SURJIT BHALLA, AUTHOR, "SECOND AMONG EQUALS": We were just as bad as them, or just as good as them depending on your point of view, in terms of economic freedom. We didn't have any. We were one of the most controlled economies and indeed, today, and even today we are more controlled than China.
GERSH: Comparing India and China can be a touchy subject. India is proud of its democratic traditions and belief in the rule of law. Even if it slows down development, the poorest slum dweller can still hold up the most massive project by taking the case to court. Indian Commerce Minister Kamal Nath says that is India's strength.
KAMAL NATH, INDIAN COMMERCE MINISTER: Well, China has its own genius, we have our own genius. China's growth is export market driven. Our growth is domestic market driven. So they are two different models. Really, you can't compare them. We are a market economy. We are a democracy. China is not. So, they are two different models altogether and I never make these comparisons. I never say it's India versus China. It's India and China.
GERSH: India's growth is also driven by world-class homegrown entrepreneurs. Its stock market is open and transparent, the banking system stronger than China's and Indian companies are used to the pressure of public shareholders. China's economy is still largely state-controlled, fueled by an undervalued exchange rate.

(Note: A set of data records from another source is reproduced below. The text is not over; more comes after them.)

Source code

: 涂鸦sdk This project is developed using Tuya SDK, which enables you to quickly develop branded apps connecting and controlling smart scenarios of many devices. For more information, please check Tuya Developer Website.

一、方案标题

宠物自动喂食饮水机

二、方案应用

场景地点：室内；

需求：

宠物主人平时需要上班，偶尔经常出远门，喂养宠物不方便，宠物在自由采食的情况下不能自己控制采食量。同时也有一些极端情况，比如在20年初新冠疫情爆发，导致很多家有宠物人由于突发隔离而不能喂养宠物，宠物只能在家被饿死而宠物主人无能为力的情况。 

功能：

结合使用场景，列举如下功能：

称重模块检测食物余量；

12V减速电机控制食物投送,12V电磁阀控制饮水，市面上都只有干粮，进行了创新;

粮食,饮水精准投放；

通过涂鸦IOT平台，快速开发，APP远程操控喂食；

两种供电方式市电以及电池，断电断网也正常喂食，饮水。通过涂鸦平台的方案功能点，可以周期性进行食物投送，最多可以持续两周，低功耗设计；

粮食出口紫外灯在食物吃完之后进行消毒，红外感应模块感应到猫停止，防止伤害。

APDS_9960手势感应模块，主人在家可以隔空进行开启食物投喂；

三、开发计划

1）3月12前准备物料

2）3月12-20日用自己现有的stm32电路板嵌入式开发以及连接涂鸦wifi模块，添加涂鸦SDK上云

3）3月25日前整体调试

BHALLA: I believe what China has done unilaterally on its exchange rate is basically the cause of the global imbalances problem and it's stealing growth from other developing countries.
GERSH: Still, there is no denying China has done a much better job on infrastructure. Its highway network is seven times larger than India's, driven by the decisions of a single, centralized government. Political infighting and bureaucracy are legendary in the Indian government; the legal system moves at a snail's pace. Economist Arvind Subramanian says the Indian government is in a race between rot and regeneration and it's not clear which will win.
ARVIND SUBRAMANIAN, SR. FELLOW: In the long run, you cannot have a market economy functioning unless these basic functions that public institutions perform, like protection of property rights, sanctity of contracts. All these have to be maintained for a market economy to flourish.
GERSH: Some analysts argue even India's schools are falling behind China's when it comes to preparing a skilled workforce. Subramanian says top employers like Infosys are forced to pay average wage hikes of 14 percent a year because they can't keep up with demand.
SUBRAMANIAN: On the one hand, we've been growing based on skilled labor. But on the other hand, this pool of skilled labor is not as unlimited in supply as people think it is.
GERSH: Subramanian believes the slow pace of government reform will limit India's growth to around 7 percent a year, which would still make it a major economic power in just a few decades. But Surjit Bhalla believes India's young population will allow the country to grow even faster while China slows down due to international pressure on Beijing to rein in its trade surplus.
BHALLA: Indian growth rate is likely to exceed China's growth rate by 2010 at the latest. So, in other words, looking forward, what China has been through, India is basically China with about a five to 10-year lag.